Le mercredi 15 mars, le Sénat a bouclé une mission d’enquête sur la viande cellulaire. Malgré de nombreuses réticences, la Chambre haute appelle, dans un rapport, à accélérer la recherche publique pour avancer sur le sujet et éviter de subir une dépendance technologique. Une bonne idée pour l’environnement? Pas sûr.

Mangera-t-on un jour de la viande tout droit issue de laboratoires ? C’est en tout cas le souhait du Sénat, qui, dans un rapport dévoilé le 15 mars, appelle à accélérer les recherches. Pourtant, ce n’est pas pour tout de suite. Du moins, selon Jean-François Hocquette, directeur de recherche à l’Institut national de la recherche agronomique (INRAE). “Pour le moment, il n’y a que quelques centaines d’études autour de la viande de culture, sur un sujet aussi médiatique c’est extrêmement peu, relativise le scientifique, auteur d’une revue intitulée « Le mythe de la viande de culture« , dans le journal Frontiers in Nutrition. De plus, les recherches sont pour l’instant conduites au sein d’entreprises privées et pourraient donc ne pas être suffisamment transparentes.”

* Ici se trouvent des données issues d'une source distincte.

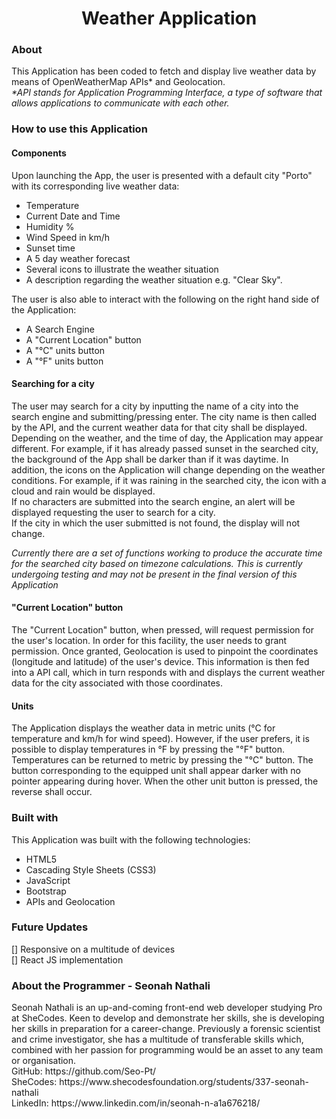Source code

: <h1 align="center">Weather Application</h1>
<h3>About</h3>
<p>This Application has been coded to fetch and display live weather data by means of OpenWeatherMap APIs* and Geolocation.
<br>
 <em>*API stands for Application Programming Interface, a type of software that allows applications to communicate with each other.</em></p>
<h3 align="left">How to use this Application</h3>
<h4>Components</h4>
<p>Upon launching the App, the user is presented with a default city "Porto" with its corresponding live weather data:
 <ul>
  <li>
   Temperature
  </li>
  <li>
   Current Date and Time
  </li>
  <li>
   Humidity %
  </li>
  <li>
   Wind Speed in km/h
  </li>
  <li>
   Sunset time
  </li>
  <li>
   A 5 day weather forecast
  </li>
  <li>
   Several icons to illustrate the weather situation
  </li>
  <li>
   A description regarding the weather situation e.g. "Clear Sky".
  </li>
  </ul>
  </p>
  The user is also able to interact with the following on the right hand side of the Application:
  <ul>
 <li>
 A Search Engine
 </li>
 <li>
 A "Current Location" button
 </li>
 <li>
  A "°C" units button
 </li>
 <li>
  A "°F" units button
 </li>
 </ul>
 </p>
 <h4>Searching for a city</h4>
 <p>The user may search for a city by inputting the name of a city into the search engine and submitting/pressing enter. The city name is then called by the API, and the current weather data for that city shall be displayed. Depending on the weather, and the time of day, the Application may appear different. For example, if it has already passed sunset in the searched city, the background of the App shall be darker than if it was daytime. In addition, the icons on the Application will change depending on the weather conditions. For example, if it was raining in the searched city, the icon with a cloud and rain would be displayed.
<br>     
If no characters are submitted into the search engine, an alert will be displayed requesting the user to search for a city.
<br>
If the city in which the user submitted is not found, the display will not change.
</p>
<div> <em> Currently there are a set of functions working to produce the accurate time for the searched city based on timezone calculations. This is currently undergoing testing and may not be present in the final version of this Application </em> </div>
 
<h4>"Current Location" button</h4>
 <p>The "Current Location" button, when pressed, will request permission for the user's location. In order for this facility, the user needs to grant permission. Once granted, Geolocation is used to pinpoint the coordinates (longitude and latitude) of the user's device. This information is then fed into a API call, which in turn responds with and displays the current weather data for the city associated with those coordinates. 
 </p>

 <h4>Units</h4>
 <p>The Application displays the weather data in metric units (°C for temperature and km/h for wind speed). However, if the user prefers, it is possible to display temperatures in °F by pressing the "°F" button. Temperatures can be returned to metric by pressing the "°C" button. The button corresponding to the equipped unit shall appear darker with no pointer appearing during hover. When the other unit button is pressed, the reverse shall occur.</p>

<h3>Built with</h3>
<p>This Application was built with the following technologies:
 <ul>
  <li>
   HTML5
  </li>
  <li>
   Cascading Style Sheets (CSS3)
  </li>
  <li>
   JavaScript
  </li>
  <li>
   Bootstrap
  </li>
  <li>
   APIs and Geolocation
  </li>
  </ul>
  </p>
  
 <h3>Future Updates</h3>
<div>[] Responsive on a multitude of devices</div>
<div>[] React JS implementation</div>

<h3>About the Programmer - Seonah Nathali</h3>
<p>Seonah Nathali is an up-and-coming front-end web developer studying Pro at SheCodes. Keen to develop and demonstrate her skills, she is developing her skills in preparation for a career-change. Previously a forensic scientist and crime investigator, she has a multitude of transferable skills which, combined with her passion for programming would be an asset to any team or organisation.
 <br>
GitHub: https://github.com/Seo-Pt/
 <br>
SheCodes: https://www.shecodesfoundation.org/students/337-seonah-nathali
 <br>
LinkedIn: https://www.linkedin.com/in/seonah-n-a1a676218/
 </p>
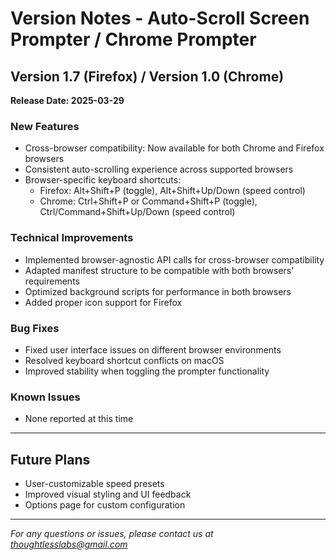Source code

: # Version Notes - Auto-Scroll Screen Prompter / Chrome Prompter

## Version 1.7 (Firefox) / Version 1.0 (Chrome)

**Release Date: 2025-03-29**

### New Features

- Cross-browser compatibility: Now available for both Chrome and Firefox browsers
- Consistent auto-scrolling experience across supported browsers
- Browser-specific keyboard shortcuts:
  - Firefox: Alt+Shift+P (toggle), Alt+Shift+Up/Down (speed control)
  - Chrome: Ctrl+Shift+P or Command+Shift+P (toggle), Ctrl/Command+Shift+Up/Down (speed control)

### Technical Improvements

- Implemented browser-agnostic API calls for cross-browser compatibility
- Adapted manifest structure to be compatible with both browsers' requirements
- Optimized background scripts for performance in both browsers
- Added proper icon support for Firefox

### Bug Fixes

- Fixed user interface issues on different browser environments
- Resolved keyboard shortcut conflicts on macOS
- Improved stability when toggling the prompter functionality

### Known Issues

- None reported at this time

---

## Future Plans

- User-customizable speed presets
- Improved visual styling and UI feedback
- Options page for custom configuration

---

*For any questions or issues, please contact us at <thoughtlesslabs@gmail.com>*
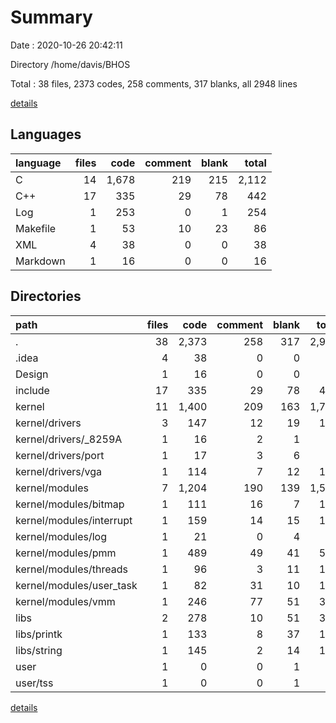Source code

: # Summary

Date : 2020-10-26 20:42:11

Directory /home/davis/BHOS

Total : 38 files,  2373 codes, 258 comments, 317 blanks, all 2948 lines

[details](details.md)

## Languages
| language | files | code | comment | blank | total |
| :--- | ---: | ---: | ---: | ---: | ---: |
| C | 14 | 1,678 | 219 | 215 | 2,112 |
| C++ | 17 | 335 | 29 | 78 | 442 |
| Log | 1 | 253 | 0 | 1 | 254 |
| Makefile | 1 | 53 | 10 | 23 | 86 |
| XML | 4 | 38 | 0 | 0 | 38 |
| Markdown | 1 | 16 | 0 | 0 | 16 |

## Directories
| path | files | code | comment | blank | total |
| :--- | ---: | ---: | ---: | ---: | ---: |
| . | 38 | 2,373 | 258 | 317 | 2,948 |
| .idea | 4 | 38 | 0 | 0 | 38 |
| Design | 1 | 16 | 0 | 0 | 16 |
| include | 17 | 335 | 29 | 78 | 442 |
| kernel | 11 | 1,400 | 209 | 163 | 1,772 |
| kernel/drivers | 3 | 147 | 12 | 19 | 178 |
| kernel/drivers/_8259A | 1 | 16 | 2 | 1 | 19 |
| kernel/drivers/port | 1 | 17 | 3 | 6 | 26 |
| kernel/drivers/vga | 1 | 114 | 7 | 12 | 133 |
| kernel/modules | 7 | 1,204 | 190 | 139 | 1,533 |
| kernel/modules/bitmap | 1 | 111 | 16 | 7 | 134 |
| kernel/modules/interrupt | 1 | 159 | 14 | 15 | 188 |
| kernel/modules/log | 1 | 21 | 0 | 4 | 25 |
| kernel/modules/pmm | 1 | 489 | 49 | 41 | 579 |
| kernel/modules/threads | 1 | 96 | 3 | 11 | 110 |
| kernel/modules/user_task | 1 | 82 | 31 | 10 | 123 |
| kernel/modules/vmm | 1 | 246 | 77 | 51 | 374 |
| libs | 2 | 278 | 10 | 51 | 339 |
| libs/printk | 1 | 133 | 8 | 37 | 178 |
| libs/string | 1 | 145 | 2 | 14 | 161 |
| user | 1 | 0 | 0 | 1 | 1 |
| user/tss | 1 | 0 | 0 | 1 | 1 |

[details](details.md)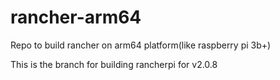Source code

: # rancher-arm64
Repo to build rancher on arm64 platform(like raspberry pi 3b+)

This is the branch for building rancherpi for v2.0.8
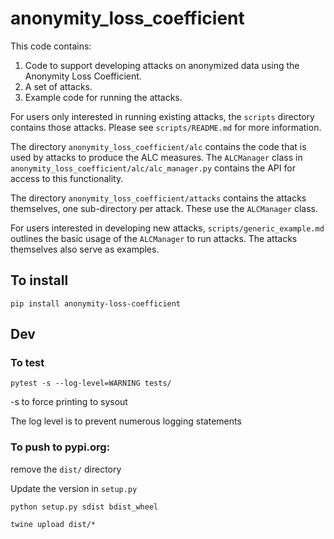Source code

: # anonymity_loss_coefficient

This code contains:

1. Code to support developing attacks on anonymized data using the Anonymity Loss Coefficient.
2. A set of attacks.
3. Example code for running the attacks.

For users only interested in running existing attacks, the `scripts` directory contains those attacks. Please see `scripts/README.md` for more information.

The directory `anonymity_loss_coefficient/alc` contains the code that is used by attacks to produce the ALC measures. The `ALCManager` class in `anonymity_loss_coefficient/alc/alc_manager.py` contains the API for access to this functionality.

The directory `anonymity_loss_coefficient/attacks` contains the attacks themselves, one sub-directory per attack. These use the `ALCManager` class.

For users interested in developing new attacks, `scripts/generic_example.md` outlines the basic usage of the `ALCManager` to run attacks. The attacks themselves also serve as examples.

## To install

`pip install anonymity-loss-coefficient`

## Dev

### To test

`pytest -s --log-level=WARNING tests/`

-s to force printing to sysout

The log level is to prevent numerous logging statements

### To push to pypi.org:

remove the `dist/` directory

Update the version in `setup.py`

`python setup.py sdist bdist_wheel`

`twine upload dist/*`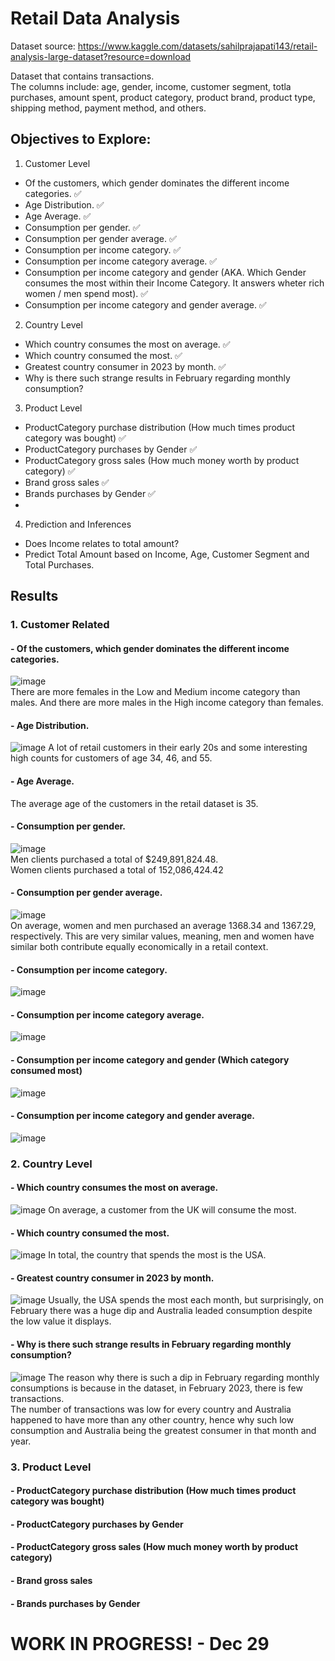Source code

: # Retail Data Analysis
Dataset source: https://www.kaggle.com/datasets/sahilprajapati143/retail-analysis-large-dataset?resource=download

Dataset that contains transactions. <br>
The columns include: age, gender, income, customer segment, totla purchases, amount spent, product category, product brand, product type, shipping method, payment method, and others.

## Objectives to Explore:

1. Customer Level
- Of the customers, which gender dominates the different income categories. ✅
- Age Distribution. ✅
- Age Average. ✅
- Consumption per gender. ✅
- Consumption per gender average. ✅
- Consumption per income category. ✅
- Consumption per income category average. ✅
- Consumption per income category and gender (AKA. Which Gender consumes the most within their Income Category. It answers wheter rich women / men spend most). ✅
- Consumption per income category and gender average. ✅


2. Country Level
- Which country consumes the most on average. ✅
- Which country consumed the most. ✅
- Greatest country consumer  in 2023 by month. ✅
- Why is there such strange results in February regarding monthly consumption?

3. Product Level
- ProductCategory purchase distribution (How much times product category was bought) ✅
- ProductCategory purchases by Gender ✅
- ProductCategory gross sales (How much money worth by product category) ✅
- Brand gross sales ✅
- Brands purchases by Gender ✅
- 

4. Prediction and Inferences
- Does Income relates to total amount?
- Predict Total Amount based on Income, Age, Customer Segment and Total Purchases.

## Results
### 1. Customer Related
#### - Of the customers, which gender dominates the different income categories.
![image](images/1a_gender_distribution_income.png)<br>
There are more females in the Low and Medium income category than males.
And there are more males in the High income category than females.
#### - Age Distribution. 
![image](images/1b_age_distribution.png)
A lot of retail customers in their early 20s and some interesting high counts for customers of age 34, 46, and 55.
#### - Age Average. 
The average age of the customers in the retail dataset is 35.
#### - Consumption per gender. 
![image](images/1d_consumption_per_gender.png)<br>
Men clients purchased a total of $249,891,824.48. <br>
Women clients purchased a total of 152,086,424.42
#### - Consumption per gender average. 
![image](images/1e_average_consumption_per_gender.png)<br>
On average, women and men purchased an average 1368.34 and 1367.29, respectively. This are very similar values, meaning, men and women have similar both contribute equally economically in a retail context.
#### - Consumption per income category. 
![image](images/1f_consumption_by_income_cat.png)
#### - Consumption per income category average. 
![image](images/1g_consumption_per_income_category_avg.png)
#### - Consumption per income category and gender (Which category consumed most)
![image](images/1h_total_consumption_gender_incomecategory.png)
#### - Consumption per income category and gender average. 
![image](images/1i_avg_consumption_gender_incomecategory.png)

### 2. Country Level
#### - Which country consumes the most on average. 
![image](images/2a_country_average_consumption.png)
On average, a customer from the UK will consume the most.
#### - Which country consumed the most. 
![image](images/2b_country_total_consumption.png)
In total, the country that spends the most is the USA.
#### - Greatest country consumer  in 2023 by month. 
![image](images/2c_max_monthly_spending.png)
Usually, the USA spends the most each month, but surprisingly, on February there was a huge dip and Australia leaded consumption despite the low value it displays.
#### - Why is there such strange results in February regarding monthly consumption?
![image](images/2d_why_of_the_february_dip.png)
The reason why there is such a dip in February regarding monthly consumptions is because in the dataset, in February 2023, there is few transactions. <br>
The number of transactions was low for every country and Australia happened to have more than any other country, hence why such low consumption and Australia being the greatest consumer in that month and year.

### 3. Product Level
#### - ProductCategory purchase distribution (How much times product category was bought) 
#### - ProductCategory purchases by Gender 
#### - ProductCategory gross sales (How much money worth by product category) 
#### - Brand gross sales 
#### - Brands purchases by Gender 

# WORK IN PROGRESS! - Dec 29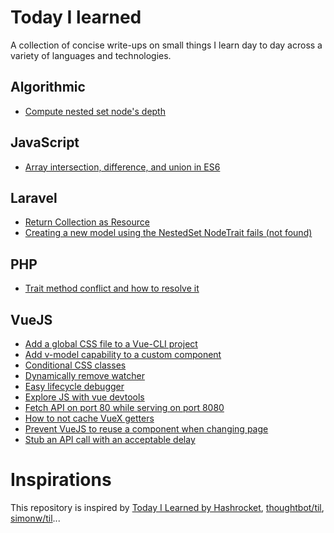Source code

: # Today I learned

A collection of concise write-ups on small things I learn day to day across a variety of languages and technologies.

## Algorithmic

- [Compute nested set node's depth](Algorithmic/compute-nested-set-node-depth.md)

## JavaScript

- [Array intersection, difference, and union in ES6](JavaScript/array-intersection-difference-and-union-in-es6.md)

## Laravel

- [Return Collection as Resource](Laravel/return-collection-as-resource.md)
- [Creating a new model using the NestedSet NodeTrait fails (not found)](Laravel/nestedset-create-node-issue.md)

## PHP

- [Trait method conflict and how to resolve it](PHP/trait-conflict-resolution.md)

## VueJS

- [Add a global CSS file to a Vue-CLI project](VueJS/global-css.md)
- [Add v-model capability to a custom component](VueJS/v-model-custom-component.md)
- [Conditional CSS classes](VueJS/conditional-css-classes.md)
- [Dynamically remove watcher](VueJS/dynamically-remove-watcher.md)
- [Easy lifecycle debugger](VueJS/lifecycle-debug.md)
- [Explore JS with vue devtools](VueJS/explore-js-with-vue-devtools.md)
- [Fetch API on port 80 while serving on port 8080](VueJS/dev-proxy.md)
- [How to not cache VueX getters](VueJS/uncached-vuex-getters.md)
- [Prevent VueJS to reuse a component when changing page](VueJS/prevent-reuse-of-components.md)
- [Stub an API call with an acceptable delay](VueJS/stub-api-call.md)

# Inspirations

This repository is inspired by [Today I Learned by Hashrocket](https://til.hashrocket.com), [thoughtbot/til](https://github.com/thoughtbot/til), [simonw/til](https://github.com/simonw/til)...
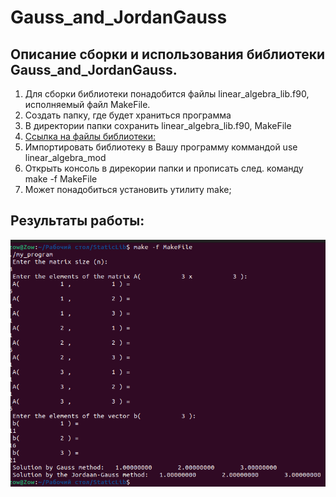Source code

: # Gauss_and_JordanGauss
## Описание сборки и использования библиотеки Gauss_and_JordanGauss.
1. Для сборки библиотеки понадобится файлы linear_algebra_lib.f90, исполняемый файл MakeFile.
2. Создать папку, где будет храниться программа
3. В директории папки сохранить linear_algebra_lib.f90, MakeFile
4. [Ссылка на файлы библиотеки:](https://github.com/ZOOW2/Gauss_and_JordanGauss_Fortran/tree/main/Static)
5. Импортировать библиотеку в Вашу программу коммандой use linear_algebra_mod
6. Открыть консоль в дирекории папки и прописать след. команду make -f MakeFile
7. Может понадобиться установить утилиту make;

## Результаты работы: 
![StaticLIb](https://github.com/ZOOW2/Gauss_and_JordanGauss_Fortran/raw/main/Static/Static.png)
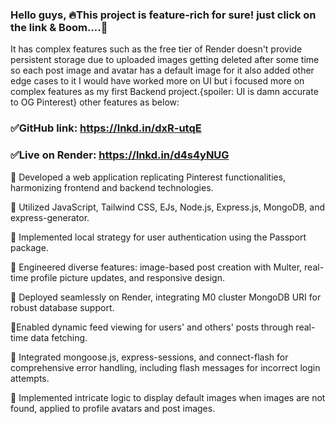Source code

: ### Hello guys, 🔥This project is feature-rich for sure! just click on the link & Boom....🤯

It has complex features such as the free tier of Render doesn't provide persistent storage due to uploaded images getting deleted after some time so each post image and avatar has a default image for it also added other edge cases to it I would have worked more on UI but i focused more on complex features as my first Backend project.{spoiler: UI is damn accurate to OG Pinterest} other features as below:



### ✅GitHub link: https://lnkd.in/dxR-utqE

### ✅Live on Render: https://lnkd.in/d4s4yNUG



📍 Developed a web application replicating Pinterest functionalities, harmonizing frontend and backend technologies.

📍 Utilized JavaScript, Tailwind CSS, EJs, Node.js, Express.js, MongoDB, and express-generator.

📍 Implemented local strategy for user authentication using the Passport package.

📍 Engineered diverse features: image-based post creation with Multer, real-time profile picture updates, and responsive design.

📍 Deployed seamlessly on Render, integrating M0 cluster MongoDB URI for robust database support.

📍Enabled dynamic feed viewing for users' and others' posts through real-time data fetching.

📍 Integrated mongoose.js, express-sessions, and connect-flash for comprehensive error handling, including flash messages for incorrect login attempts.

📍 Implemented intricate logic to display default images when images are not found, applied to profile avatars and post images.
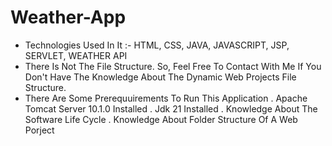 # Weather-App
- Technologies Used In It :- HTML, CSS, JAVA, JAVASCRIPT, JSP, SERVLET, WEATHER API 
- There Is Not The File Structure. So, Feel Free To Contact With Me If You Don't Have The Knowledge About The Dynamic Web Projects File Structure.
- There Are Some Prerequuirements To Run This Application
  . Apache Tomcat Server 10.1.0 Installed
  . Jdk 21 Installed
  . Knowledge About The Software Life Cycle
  . Knowledge About Folder Structure Of A Web Porject
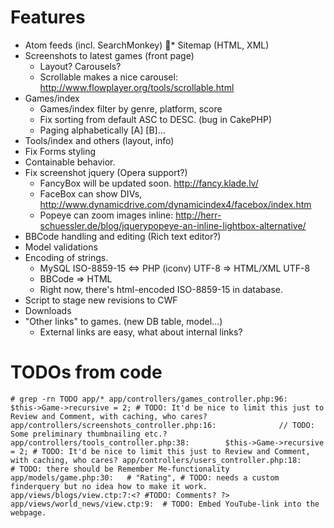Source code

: # Features

* Atom feeds (incl. SearchMonkey)
  * Sitemap (HTML, XML)
* Screenshots to latest games (front page)
  * Layout? Carousels?
  * Scrollable makes a nice carousel: http://www.flowplayer.org/tools/scrollable.html
* Games/index
  * Games/index filter by genre, platform, score
  * Fix sorting from default ASC to DESC. (bug in CakePHP)
  * Paging alphabetically [A] [B]...
* Tools/index and others (layout, info)
* Fix Forms styling
* Containable behavior.
* Fix screenshot jquery (Opera support?)
  * FancyBox will be updated soon. http://fancy.klade.lv/
  * FaceBox can show DIVs, http://www.dynamicdrive.com/dynamicindex4/facebox/index.htm
  * Popeye can zoom images inline: http://herr-schuessler.de/blog/jquerypopeye-an-inline-lightbox-alternative/
* BBCode handling and editing (Rich text editor?)
* Model validations
* Encoding of strings. 
  * MySQL ISO-8859-15 <=> PHP (iconv) UTF-8 => HTML/XML UTF-8
  * BBCode => HTML
  * Right now, there's html-encoded ISO-8859-15 in database. 
* Script to stage new revisions to CWF
* Downloads
* "Other links" to games. (new DB table, model...)
  * External links are easy, what about internal links?
 
# TODOs from code

`# grep -rn TODO app/*
app/controllers/games_controller.php:96:		$this->Game->recursive = 2; # TODO: It'd be nice to limit this just to Review and Comment, with caching, who cares?
app/controllers/screenshots_controller.php:16:				// TODO: Some preliminary thumbnailing etc.?
app/controllers/tools_controller.php:38:		$this->Game->recursive = 2; # TODO: It'd be nice to limit this just to Review and Comment, with caching, who cares?
app/controllers/users_controller.php:18:			# TODO: there should be Remember Me-functionality
app/models/game.php:30:	  # "Rating", # TODO: needs a custom finderquery but no idea how to make it work.
app/views/blogs/view.ctp:7:<? #TODO: Comments? ?>
app/views/world_news/view.ctp:9:  # TODO: Embed YouTube-link into the webpage.`
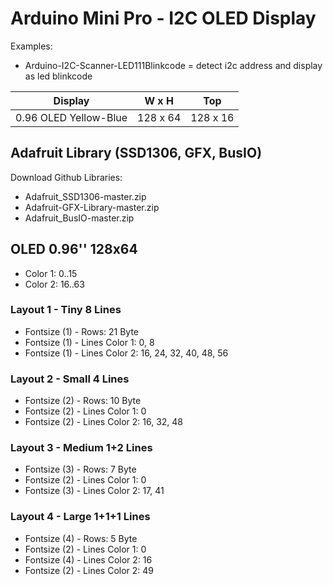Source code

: # Arduino Mini Pro - I2C OLED Display

Examples:

* Arduino-I2C-Scanner-LED111Blinkcode = detect i2c address and display as led blinkcode

| Display | W x H | Top |
| --- | --- | --- |
| 0.96 OLED Yellow-Blue | 128 x 64 | 128 x 16 |

## Adafruit Library (SSD1306, GFX, BusIO)

Download Github Libraries:

* Adafruit_SSD1306-master.zip
* Adafruit-GFX-Library-master.zip
* Adafruit_BusIO-master.zip

## OLED 0.96'' 128x64

* Color 1: 0..15
* Color 2: 16..63

### Layout 1 - Tiny 8 Lines

* Fontsize (1) - Rows: 21 Byte
* Fontsize (1) - Lines Color 1: 0, 8
* Fontsize (1) - Lines Color 2: 16, 24, 32, 40, 48, 56

### Layout 2 - Small 4 Lines

* Fontsize (2) - Rows: 10 Byte
* Fontsize (2) - Lines Color 1: 0
* Fontsize (2) - Lines Color 2: 16, 32, 48

### Layout 3 - Medium 1+2 Lines

* Fontsize (3) - Rows: 7 Byte
* Fontsize (2) - Lines Color 1: 0
* Fontsize (3) - Lines Color 2: 17, 41

### Layout 4 - Large 1+1+1 Lines

* Fontsize (4) - Rows: 5 Byte
* Fontsize (2) - Lines Color 1: 0
* Fontsize (4) - Lines Color 2: 16
* Fontsize (2) - Lines Color 2: 49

Des dires confirmés par Olivier Rietmann, sénateur (LR) et co-rapporteur de la mission sénatoriale sur la viande de culture. “Pour l’heure, en France, toutes les avancées sont privées, a-t-il exprimé à la suite de la mission sénatoriale. Il faut investir de l’argent public dans les recherches en y associant le CNRS et l’INRAE”. Les rapporteurs suggèrent la création d’une unité mixte de recherche au sein de ces deux instituts. “L’objectif du rapport est d’étudier les perspectives de développement des aliments cellulaires et les conséquences, négatives mais aussi potentiellement positives”, a souligné le sénateur dans une déclaration à l’AFP. Pour lui, la “priorité est d’intensifier les recherches et l’expertise scientifique collective sur ce nouveau type d’aliments pour prendre des décisions en toute connaissance de cause”.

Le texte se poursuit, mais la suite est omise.